__What this task involves__.
Please say how many lines in the records contain the word "précision", giving only the number.

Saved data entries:

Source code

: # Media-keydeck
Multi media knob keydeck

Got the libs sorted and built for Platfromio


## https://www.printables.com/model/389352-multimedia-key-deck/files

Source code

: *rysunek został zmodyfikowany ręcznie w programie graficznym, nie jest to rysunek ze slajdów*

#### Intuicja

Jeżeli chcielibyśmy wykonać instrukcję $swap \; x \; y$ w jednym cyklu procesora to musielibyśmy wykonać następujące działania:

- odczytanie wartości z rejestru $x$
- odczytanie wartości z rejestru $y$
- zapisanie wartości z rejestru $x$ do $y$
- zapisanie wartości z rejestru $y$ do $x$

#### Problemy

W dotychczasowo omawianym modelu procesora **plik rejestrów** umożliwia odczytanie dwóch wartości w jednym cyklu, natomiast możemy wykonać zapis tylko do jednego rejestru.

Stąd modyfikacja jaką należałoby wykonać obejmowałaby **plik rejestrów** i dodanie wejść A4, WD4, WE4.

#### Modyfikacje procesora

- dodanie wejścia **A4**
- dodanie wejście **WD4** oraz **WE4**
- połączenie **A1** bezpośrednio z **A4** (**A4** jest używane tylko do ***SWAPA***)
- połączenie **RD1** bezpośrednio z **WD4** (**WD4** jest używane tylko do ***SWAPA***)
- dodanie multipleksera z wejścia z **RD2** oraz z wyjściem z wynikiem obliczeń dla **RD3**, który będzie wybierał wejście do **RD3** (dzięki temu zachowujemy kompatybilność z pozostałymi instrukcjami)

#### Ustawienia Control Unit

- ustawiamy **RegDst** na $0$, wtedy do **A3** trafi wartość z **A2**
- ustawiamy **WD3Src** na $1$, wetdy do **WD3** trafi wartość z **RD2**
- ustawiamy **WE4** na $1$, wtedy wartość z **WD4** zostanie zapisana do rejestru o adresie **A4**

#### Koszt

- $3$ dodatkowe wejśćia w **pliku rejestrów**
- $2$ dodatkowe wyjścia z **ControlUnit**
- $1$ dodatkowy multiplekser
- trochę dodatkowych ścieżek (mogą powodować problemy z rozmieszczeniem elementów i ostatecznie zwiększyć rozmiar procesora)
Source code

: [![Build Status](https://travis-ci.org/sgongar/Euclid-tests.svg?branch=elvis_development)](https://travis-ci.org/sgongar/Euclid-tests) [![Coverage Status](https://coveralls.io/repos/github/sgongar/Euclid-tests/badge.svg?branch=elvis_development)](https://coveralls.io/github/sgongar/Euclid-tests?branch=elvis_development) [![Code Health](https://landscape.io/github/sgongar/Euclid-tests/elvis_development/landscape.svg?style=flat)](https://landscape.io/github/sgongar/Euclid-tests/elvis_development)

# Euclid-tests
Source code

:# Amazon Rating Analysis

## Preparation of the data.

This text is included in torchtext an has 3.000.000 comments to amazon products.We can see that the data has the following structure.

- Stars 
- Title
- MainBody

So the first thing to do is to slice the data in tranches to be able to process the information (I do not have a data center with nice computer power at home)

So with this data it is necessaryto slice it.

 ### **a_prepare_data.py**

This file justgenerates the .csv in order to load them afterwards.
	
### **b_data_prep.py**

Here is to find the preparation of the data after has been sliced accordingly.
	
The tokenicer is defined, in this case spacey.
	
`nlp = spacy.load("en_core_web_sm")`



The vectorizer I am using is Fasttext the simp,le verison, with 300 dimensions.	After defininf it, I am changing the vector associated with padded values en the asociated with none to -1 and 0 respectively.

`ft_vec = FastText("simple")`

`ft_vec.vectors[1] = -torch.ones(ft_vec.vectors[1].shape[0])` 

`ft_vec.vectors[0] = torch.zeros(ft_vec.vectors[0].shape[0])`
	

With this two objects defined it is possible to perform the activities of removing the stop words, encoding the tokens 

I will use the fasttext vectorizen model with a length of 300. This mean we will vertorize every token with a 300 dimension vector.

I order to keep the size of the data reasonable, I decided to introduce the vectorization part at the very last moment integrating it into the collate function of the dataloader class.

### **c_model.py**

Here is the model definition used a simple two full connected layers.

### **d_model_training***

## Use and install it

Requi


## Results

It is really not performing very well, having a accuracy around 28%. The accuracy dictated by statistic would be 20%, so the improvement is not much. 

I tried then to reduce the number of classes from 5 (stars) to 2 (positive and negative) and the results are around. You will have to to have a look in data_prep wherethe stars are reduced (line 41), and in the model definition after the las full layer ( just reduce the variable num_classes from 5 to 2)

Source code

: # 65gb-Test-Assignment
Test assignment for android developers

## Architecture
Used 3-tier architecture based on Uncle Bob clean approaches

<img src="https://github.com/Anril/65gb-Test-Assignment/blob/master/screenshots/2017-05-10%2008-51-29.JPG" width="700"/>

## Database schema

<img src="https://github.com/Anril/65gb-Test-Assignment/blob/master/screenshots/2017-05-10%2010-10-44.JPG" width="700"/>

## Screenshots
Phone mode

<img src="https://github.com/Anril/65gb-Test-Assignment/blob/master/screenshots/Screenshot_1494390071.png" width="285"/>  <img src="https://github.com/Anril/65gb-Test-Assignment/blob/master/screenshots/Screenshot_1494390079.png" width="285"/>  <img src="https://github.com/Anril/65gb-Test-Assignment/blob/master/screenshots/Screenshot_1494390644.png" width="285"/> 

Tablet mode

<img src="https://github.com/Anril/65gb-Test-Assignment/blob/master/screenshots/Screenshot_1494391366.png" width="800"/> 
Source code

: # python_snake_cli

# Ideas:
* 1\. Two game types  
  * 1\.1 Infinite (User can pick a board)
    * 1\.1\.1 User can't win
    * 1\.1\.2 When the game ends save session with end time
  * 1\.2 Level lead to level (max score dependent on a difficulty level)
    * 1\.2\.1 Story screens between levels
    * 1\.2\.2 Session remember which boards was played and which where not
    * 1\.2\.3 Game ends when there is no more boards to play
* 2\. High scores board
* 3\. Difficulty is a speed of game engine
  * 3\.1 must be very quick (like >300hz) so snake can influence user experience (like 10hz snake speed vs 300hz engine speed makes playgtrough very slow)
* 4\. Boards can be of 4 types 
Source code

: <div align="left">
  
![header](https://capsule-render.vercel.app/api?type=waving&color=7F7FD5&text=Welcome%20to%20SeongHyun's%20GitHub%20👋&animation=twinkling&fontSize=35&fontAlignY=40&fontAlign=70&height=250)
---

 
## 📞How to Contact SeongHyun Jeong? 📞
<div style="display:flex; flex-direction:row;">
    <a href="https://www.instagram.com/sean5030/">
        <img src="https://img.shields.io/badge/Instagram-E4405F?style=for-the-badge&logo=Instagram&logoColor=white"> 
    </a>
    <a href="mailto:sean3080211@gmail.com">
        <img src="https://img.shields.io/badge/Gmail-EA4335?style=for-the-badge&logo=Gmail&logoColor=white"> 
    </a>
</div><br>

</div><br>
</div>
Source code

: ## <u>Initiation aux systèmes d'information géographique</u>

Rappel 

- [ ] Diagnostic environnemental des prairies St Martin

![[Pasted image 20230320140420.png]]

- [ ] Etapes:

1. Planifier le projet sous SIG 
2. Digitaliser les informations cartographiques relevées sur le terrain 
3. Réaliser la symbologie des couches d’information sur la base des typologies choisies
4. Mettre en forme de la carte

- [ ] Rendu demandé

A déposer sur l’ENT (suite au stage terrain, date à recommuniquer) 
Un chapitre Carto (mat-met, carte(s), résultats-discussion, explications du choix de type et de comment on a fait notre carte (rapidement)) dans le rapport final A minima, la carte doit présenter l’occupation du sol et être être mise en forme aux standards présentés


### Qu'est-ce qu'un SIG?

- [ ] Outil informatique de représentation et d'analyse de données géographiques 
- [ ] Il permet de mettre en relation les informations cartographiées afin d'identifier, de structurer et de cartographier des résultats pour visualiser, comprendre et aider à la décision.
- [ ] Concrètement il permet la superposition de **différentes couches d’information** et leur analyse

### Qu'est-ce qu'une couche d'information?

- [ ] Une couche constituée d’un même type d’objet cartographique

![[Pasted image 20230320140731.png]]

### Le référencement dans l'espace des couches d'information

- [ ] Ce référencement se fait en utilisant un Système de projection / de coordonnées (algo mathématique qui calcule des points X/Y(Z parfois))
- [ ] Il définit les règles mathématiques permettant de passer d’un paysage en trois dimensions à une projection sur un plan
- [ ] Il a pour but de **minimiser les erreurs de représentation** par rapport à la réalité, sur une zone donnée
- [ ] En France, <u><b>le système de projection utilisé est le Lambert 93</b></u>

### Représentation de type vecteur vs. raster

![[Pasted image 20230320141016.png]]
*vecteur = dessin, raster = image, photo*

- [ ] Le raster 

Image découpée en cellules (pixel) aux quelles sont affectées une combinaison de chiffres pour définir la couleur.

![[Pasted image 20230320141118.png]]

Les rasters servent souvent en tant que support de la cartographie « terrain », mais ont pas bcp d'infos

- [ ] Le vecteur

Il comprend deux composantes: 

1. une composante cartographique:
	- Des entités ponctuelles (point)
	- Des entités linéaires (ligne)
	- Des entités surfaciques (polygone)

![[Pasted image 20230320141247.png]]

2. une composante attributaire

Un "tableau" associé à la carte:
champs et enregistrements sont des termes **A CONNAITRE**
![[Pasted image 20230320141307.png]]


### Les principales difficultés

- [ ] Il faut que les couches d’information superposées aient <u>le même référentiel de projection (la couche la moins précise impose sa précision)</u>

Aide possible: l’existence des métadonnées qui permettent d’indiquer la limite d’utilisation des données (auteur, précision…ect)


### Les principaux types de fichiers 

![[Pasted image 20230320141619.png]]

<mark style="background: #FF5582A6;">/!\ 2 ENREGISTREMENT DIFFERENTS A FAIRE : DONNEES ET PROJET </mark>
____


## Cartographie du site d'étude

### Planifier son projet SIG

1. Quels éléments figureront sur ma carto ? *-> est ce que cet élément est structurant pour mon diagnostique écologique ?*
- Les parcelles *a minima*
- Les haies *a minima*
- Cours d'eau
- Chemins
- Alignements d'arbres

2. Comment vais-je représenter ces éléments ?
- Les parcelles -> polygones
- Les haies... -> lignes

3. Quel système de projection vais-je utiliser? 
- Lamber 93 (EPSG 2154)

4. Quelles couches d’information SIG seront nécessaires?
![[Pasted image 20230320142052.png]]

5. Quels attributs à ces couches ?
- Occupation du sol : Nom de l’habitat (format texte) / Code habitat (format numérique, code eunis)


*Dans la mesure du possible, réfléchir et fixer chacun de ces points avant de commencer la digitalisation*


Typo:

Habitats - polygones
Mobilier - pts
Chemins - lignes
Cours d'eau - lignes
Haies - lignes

__Answer to this problem__.
2